## Activity
With the line containing "- Test authentication/authorization" as the start and the line containing "Story 2.1: Auth" as the end, transcribe that span of the entries below exactly, including both.

## Task material
───

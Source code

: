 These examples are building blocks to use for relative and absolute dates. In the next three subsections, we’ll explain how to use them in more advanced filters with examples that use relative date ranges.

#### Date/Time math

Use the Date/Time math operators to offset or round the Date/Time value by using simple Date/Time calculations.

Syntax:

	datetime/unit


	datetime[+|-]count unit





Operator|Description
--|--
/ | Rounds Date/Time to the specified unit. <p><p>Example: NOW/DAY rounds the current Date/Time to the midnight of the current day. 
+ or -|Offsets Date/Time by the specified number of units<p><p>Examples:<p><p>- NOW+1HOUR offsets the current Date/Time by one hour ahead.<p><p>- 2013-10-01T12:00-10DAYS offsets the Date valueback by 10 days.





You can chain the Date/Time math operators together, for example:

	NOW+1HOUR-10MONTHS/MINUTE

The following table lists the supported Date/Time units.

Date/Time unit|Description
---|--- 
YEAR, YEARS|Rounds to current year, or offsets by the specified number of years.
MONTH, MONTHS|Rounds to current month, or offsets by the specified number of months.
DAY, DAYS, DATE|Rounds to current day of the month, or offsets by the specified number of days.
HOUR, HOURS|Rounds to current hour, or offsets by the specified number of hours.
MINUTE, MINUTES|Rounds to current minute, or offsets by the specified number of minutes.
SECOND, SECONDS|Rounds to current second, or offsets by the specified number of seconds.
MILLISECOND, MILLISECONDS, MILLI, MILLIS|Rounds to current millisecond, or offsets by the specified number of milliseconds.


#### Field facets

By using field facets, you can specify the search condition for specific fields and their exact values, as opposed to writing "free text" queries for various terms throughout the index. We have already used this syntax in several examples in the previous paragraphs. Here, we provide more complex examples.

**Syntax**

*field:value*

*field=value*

───

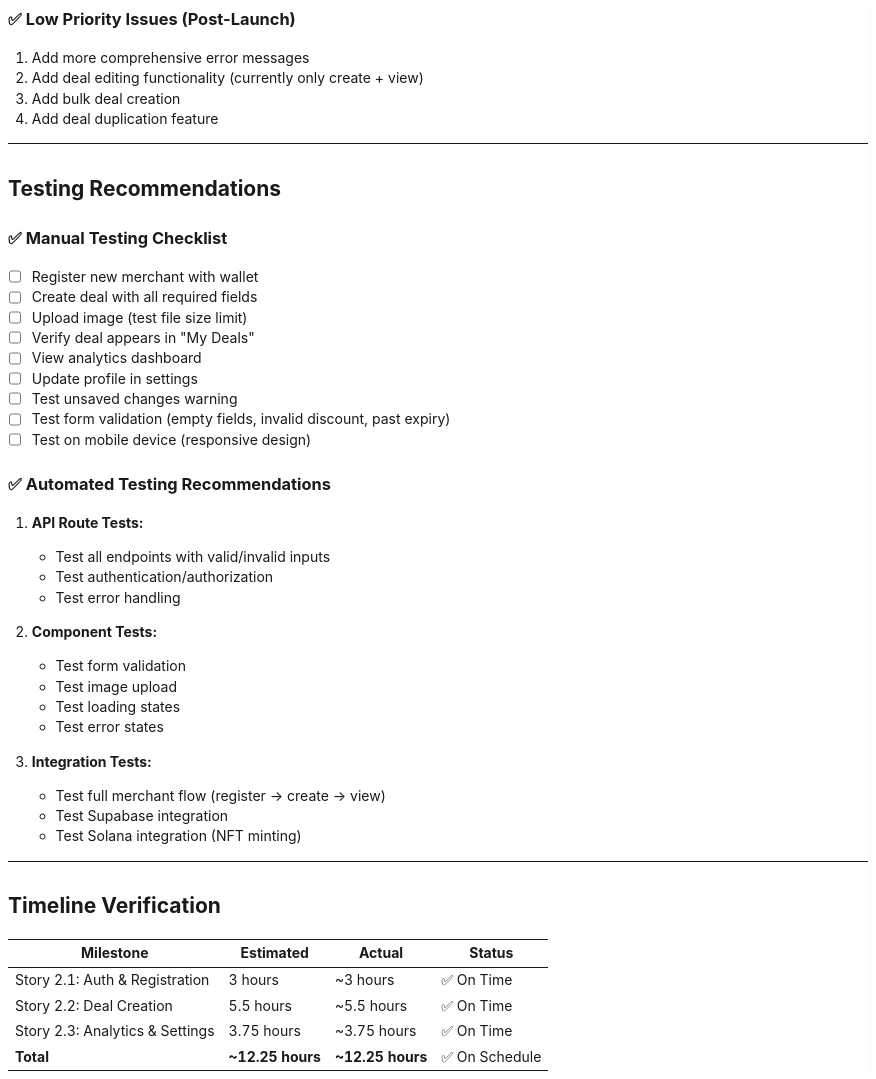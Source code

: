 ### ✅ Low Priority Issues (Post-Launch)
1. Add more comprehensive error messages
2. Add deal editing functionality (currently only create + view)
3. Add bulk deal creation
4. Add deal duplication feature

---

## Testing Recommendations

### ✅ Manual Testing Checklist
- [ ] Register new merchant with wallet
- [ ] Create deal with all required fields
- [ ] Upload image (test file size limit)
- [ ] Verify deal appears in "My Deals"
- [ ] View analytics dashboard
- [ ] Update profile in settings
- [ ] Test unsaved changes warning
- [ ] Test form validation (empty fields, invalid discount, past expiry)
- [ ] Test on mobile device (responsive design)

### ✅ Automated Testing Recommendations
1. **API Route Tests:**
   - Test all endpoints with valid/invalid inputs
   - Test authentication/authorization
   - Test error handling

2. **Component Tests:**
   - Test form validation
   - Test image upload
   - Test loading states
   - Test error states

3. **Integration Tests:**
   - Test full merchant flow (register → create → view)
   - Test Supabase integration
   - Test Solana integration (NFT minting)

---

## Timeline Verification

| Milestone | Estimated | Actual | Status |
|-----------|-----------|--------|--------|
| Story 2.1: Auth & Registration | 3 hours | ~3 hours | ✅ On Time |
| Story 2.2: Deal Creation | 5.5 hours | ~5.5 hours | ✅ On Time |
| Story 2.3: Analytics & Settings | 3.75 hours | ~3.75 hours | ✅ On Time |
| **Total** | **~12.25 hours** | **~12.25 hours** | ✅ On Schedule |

───

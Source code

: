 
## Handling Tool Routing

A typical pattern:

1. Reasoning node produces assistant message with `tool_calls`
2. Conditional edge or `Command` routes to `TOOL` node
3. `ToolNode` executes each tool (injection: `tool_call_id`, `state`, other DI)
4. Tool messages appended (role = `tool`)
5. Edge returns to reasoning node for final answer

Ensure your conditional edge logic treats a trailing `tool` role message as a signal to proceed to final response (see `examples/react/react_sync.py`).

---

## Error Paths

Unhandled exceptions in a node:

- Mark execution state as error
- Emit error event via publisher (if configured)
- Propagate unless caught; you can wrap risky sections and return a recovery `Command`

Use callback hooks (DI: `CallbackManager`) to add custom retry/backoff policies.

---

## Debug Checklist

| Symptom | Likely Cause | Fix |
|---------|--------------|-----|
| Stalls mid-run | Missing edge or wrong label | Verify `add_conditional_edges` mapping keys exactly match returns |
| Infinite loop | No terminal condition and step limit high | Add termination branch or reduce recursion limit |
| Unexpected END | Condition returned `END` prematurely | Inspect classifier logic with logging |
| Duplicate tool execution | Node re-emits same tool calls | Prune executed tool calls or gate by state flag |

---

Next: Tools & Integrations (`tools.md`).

───

## Solution to this exercise
   - Test authentication/authorization
   - Test error handling

2. **Component Tests:**
   - Test form validation
   - Test image upload
   - Test loading states
   - Test error states

3. **Integration Tests:**
   - Test full merchant flow (register → create → view)
   - Test Supabase integration
   - Test Solana integration (NFT minting)

---

## Timeline Verification

| Milestone | Estimated | Actual | Status |
|-----------|-----------|--------|--------|
| Story 2.1: Auth & Registration | 3 hours | ~3 hours | ✅ On Time |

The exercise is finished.